FOGUEIRA DE SÃO JOÃO II - Vivência Espiritual

Em obediência ao que nos foi orientado na canalização de 02/06/16, no dia 23/06/16, fizemos uma Fogueira de São João, com os membros do Carrossel de Luz, no Hotel Shangrilá, em Nova Friburgo, onde realizamos nossas reuniões semanais. Alguns participantes tiraram fotos da fogueira e, para nossa surpresa, as fotos revelaram impressionantes figuras, com significados sagrados. Vejam:

1. Esta é a primeira Salamandra (Elemental do Fogo), transmutando as energias mal qualificadas das Sete Gerações. Sua expressão é feia, em função do padrão vibracional denso.

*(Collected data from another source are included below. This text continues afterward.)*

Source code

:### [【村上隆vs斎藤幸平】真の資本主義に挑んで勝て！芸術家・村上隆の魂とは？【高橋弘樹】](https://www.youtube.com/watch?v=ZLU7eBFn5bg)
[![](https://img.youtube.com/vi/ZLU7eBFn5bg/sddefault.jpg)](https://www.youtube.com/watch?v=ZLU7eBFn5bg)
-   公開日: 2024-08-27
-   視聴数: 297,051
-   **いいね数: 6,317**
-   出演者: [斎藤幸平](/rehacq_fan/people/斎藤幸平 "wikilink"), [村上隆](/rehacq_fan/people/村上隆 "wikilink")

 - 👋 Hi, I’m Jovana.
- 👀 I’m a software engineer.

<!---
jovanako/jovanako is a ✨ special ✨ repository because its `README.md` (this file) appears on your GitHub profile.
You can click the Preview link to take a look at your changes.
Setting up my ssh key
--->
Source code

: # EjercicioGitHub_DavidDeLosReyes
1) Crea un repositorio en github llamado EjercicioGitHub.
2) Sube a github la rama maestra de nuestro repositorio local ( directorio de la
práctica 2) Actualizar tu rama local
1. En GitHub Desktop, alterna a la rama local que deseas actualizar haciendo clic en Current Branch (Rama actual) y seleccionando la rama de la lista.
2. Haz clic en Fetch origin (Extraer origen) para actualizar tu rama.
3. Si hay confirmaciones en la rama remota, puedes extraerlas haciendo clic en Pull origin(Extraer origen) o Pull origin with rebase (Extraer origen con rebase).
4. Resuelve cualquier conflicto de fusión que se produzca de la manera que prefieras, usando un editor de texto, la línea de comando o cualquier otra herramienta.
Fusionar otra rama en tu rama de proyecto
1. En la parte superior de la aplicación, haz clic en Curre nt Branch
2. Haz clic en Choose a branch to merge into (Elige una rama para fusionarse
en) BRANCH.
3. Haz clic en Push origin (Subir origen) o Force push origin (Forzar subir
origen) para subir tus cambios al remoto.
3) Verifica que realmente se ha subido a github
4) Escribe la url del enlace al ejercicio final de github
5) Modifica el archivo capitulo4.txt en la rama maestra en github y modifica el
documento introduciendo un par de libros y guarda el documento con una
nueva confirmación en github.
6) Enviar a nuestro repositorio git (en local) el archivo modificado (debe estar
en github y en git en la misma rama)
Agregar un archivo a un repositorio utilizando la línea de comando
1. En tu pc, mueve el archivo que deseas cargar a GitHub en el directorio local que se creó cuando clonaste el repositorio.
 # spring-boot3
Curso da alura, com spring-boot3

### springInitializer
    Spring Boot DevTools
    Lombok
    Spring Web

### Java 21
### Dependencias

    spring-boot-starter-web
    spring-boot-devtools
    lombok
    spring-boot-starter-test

2. Esta é a segunda Salamandra, ainda na fase de transmutação, com expressão mais amena:





Chama Sagrada: Branco da Paz no centro, Amarelo da Autoconfiança e Vermelho da Fé. Gratidão por esta Benção.



3. Chama do Perdão: No meio da Chama, o pequeno Elemental do Fogo Ergue a Espada da Vitória, enquanto um Foco de Luz Violeta descende sobre o fogo. Gratidão pela Misericórdia concedida.


Guilherme e Yoona, Pais Espirituais desse momento de ancoragem da Chama do Perdão.